By the end of the two volumes, Jansson turns the tables and introduces a religious cult that out-Moomins the Moomins and puts them into the role of authority figure — and manages to meld this turn with their natural tendency to happy chaos. That’s the power of Jansson’s clever humor.
In some ways, the Moomin tales are the classic Beverly Hillbillies scenario — there are certain people in the world who just cannot tolerate disorder on any level, especially as presented through something they see as lacking in refinement. The audience, however, always sides with simplicity, largely because no one likes a pretentious boob. The Moomin are anything but that, and their large, bulbous appearances are physical illustrations of their facile souls and the larger than life bombast that lurk within.
The series began not as a comic strip at all, but as children’s books, with the character of Moomintroll first appearing in the 1945 book “The Little Trolls and the Great Flood.” At some point, Jansson had released a cartoon adventure for a Swedish-Finnish newspaper and, in 1953, began the comic strip presented in these volumes for the Associated Press in England. It ran for five years until Jansson gave it up, essentially realizing that there was a lot of Moomin in her and she just couldn’t keep up with the schedule any longer. It’s no wonder — Jansson was raised in a family of eccentrics who kept a pet monkey and served as inspiration for the Moomin characters.

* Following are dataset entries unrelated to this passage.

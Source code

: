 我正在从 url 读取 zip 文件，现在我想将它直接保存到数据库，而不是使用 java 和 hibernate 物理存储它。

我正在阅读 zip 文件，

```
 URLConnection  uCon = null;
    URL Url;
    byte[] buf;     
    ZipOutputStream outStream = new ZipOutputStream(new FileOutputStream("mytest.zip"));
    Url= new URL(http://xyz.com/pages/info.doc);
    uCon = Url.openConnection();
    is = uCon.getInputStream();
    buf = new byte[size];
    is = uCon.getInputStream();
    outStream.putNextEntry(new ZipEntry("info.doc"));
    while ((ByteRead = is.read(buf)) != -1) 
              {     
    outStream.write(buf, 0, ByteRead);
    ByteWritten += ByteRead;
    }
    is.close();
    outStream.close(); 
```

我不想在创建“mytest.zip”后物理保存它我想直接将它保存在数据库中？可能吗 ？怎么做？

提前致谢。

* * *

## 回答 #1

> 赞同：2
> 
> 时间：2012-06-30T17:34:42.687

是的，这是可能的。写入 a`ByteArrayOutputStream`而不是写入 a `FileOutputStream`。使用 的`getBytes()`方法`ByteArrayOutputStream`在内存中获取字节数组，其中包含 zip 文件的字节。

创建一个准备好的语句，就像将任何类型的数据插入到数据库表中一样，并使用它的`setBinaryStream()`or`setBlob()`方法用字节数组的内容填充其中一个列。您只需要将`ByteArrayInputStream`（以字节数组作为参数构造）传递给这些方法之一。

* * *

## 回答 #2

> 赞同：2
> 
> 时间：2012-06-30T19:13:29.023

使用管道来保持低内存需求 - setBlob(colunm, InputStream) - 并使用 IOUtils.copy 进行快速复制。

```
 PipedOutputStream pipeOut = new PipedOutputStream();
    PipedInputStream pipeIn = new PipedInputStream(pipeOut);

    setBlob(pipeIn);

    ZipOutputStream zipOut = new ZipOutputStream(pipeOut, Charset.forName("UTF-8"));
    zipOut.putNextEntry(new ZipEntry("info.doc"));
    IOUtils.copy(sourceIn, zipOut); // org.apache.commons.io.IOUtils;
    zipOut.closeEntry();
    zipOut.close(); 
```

She became a beloved and thoroughly decorated writer in Sweden and Finland.
Sadly, the Moomins were never well-known in our country, but Drawn and Quarterly has done a remarkably beautiful job in collecting the comic strips — and an important one as well. These are great comics for kids — intelligent and whimsical, they offer much to laugh about, as well as plenty to consider. Jansson’s writing — and the characters who benefit — are playful, but wise, and each story offers something profound underneath the silliness. In this manner, Jansson has much in common with the best of children’s works — the best comparison I can think of with Russell Hoban’s tender and worldly book “The Mouse and His Child” — but with an absurdist comic turn that is distinctly Scandanavian. Jansson’s work holds up just as well next to the best of Charles Schulz and fans of his early work will, I think, be delighted by what these volumes of Jansson reveal.
The phrase “hidden treasure” is bandied around about as much as the word genius. As overused as that, they are the two words most appropriate to Jansson’s work.